Sonnen-Eruption: Was der heftige Sonnensturm auf der Erde bewirkt

By | 7. September 2017

Einen Sonnensturm von vergleichbarer Heftigkeit hat es zuletzt vor zwölf Jahren gegeben: Eine Eruption wie die am Mittwoch gegen 14 Uhr setzt Energie frei, die jenseits der menschlichen Vorstellungskraft liegt. Mehrere Milliarden Atombomben auf einer zehnfachen Erdoberfläche – so beschreibt das “Hamburger Abendblatt” das gewaltige Ausmaß. Eine solche Stärke lässt auch die Erde nicht unberührt, es kam zu Störungen des Mobilfunks und von GPS über Europa, Afrika und dem Atlantischen Ozean, wie eine Illustration von spaceweather.com zeigt. Optisch hält der Sonnensturm jedoch noch Nachwirkungen bereit, auf die man sich mit Glück auch in Deutschland freuen kann: Polarlichter.

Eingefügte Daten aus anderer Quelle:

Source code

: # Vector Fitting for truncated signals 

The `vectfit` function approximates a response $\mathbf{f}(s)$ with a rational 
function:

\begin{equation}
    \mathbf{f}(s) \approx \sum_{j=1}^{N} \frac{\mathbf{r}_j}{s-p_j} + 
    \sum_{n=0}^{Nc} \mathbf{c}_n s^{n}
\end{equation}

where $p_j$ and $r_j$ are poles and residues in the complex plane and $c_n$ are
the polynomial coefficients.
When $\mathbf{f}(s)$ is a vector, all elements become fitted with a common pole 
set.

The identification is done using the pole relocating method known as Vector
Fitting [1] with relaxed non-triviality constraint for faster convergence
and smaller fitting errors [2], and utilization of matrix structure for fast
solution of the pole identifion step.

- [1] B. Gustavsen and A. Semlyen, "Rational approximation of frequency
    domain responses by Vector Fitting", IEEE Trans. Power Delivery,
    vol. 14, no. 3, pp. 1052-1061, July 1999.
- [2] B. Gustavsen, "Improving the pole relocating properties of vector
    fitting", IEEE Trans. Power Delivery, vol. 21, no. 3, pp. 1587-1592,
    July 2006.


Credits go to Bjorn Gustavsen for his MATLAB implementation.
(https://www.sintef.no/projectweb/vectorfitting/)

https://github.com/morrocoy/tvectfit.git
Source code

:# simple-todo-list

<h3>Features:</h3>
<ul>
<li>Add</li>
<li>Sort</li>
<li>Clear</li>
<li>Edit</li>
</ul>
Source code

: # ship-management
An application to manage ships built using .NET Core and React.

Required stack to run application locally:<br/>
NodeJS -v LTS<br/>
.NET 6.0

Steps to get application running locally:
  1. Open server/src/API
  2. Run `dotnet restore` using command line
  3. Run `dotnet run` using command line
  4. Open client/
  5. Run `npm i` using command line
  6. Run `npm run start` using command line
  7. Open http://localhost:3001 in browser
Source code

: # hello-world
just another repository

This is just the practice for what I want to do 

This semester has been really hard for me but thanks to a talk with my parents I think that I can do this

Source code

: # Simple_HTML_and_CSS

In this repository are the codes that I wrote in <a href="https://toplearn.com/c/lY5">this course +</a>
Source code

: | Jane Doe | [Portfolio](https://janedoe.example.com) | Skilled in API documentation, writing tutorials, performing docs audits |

Mit den Eruptionen werden auch riesige Gasmassen ins All geschleudert, die länger unterwegs sind als die Röntgenstrahlung, die die Störungen ausgelöst hat. Während letztere nur acht Minuten Zeit benötigte, kann das Gas bis zu zwei Tagen brauchen, um uns zu erreichen. Um Polarlicht sehen zu können, braucht es allerdings eine Grundvoraussetzung: eine sternklare Nacht in den Morgenstunden des 8. September.

Die Nasa hat den Sonnensturm aufgezeichnet und das Video bei Facebook verbreitet.

Wann und wo eine Chance auf die Sichtung des grünen Nordlichts besteht, verrät die Website sonnen-sturm.info in ihrer Polarlichtvorhersage. Dort zeigt der sogenannte Kp-Index, der eine planetarische Kennziffer darstellt, die Schwere des aktuell stattfindenden geomagnetischen Sturmes. In tabellarischer Übersicht werden tage- und stundenweise die Zeiträume angegeben und die Chancen auf Sichtung. Auf die Zeitangaben in universal time (UT) müssen in Deutschland wegen der noch geltenden Sommerzeit zwei Stunden addiert werden.

Mit bloßem Auge sind die Chancen relativ klein, mithilfe einer Kamera steigen sie jedoch: Das Phänomen nennt sich “fotografisches Polarlicht”.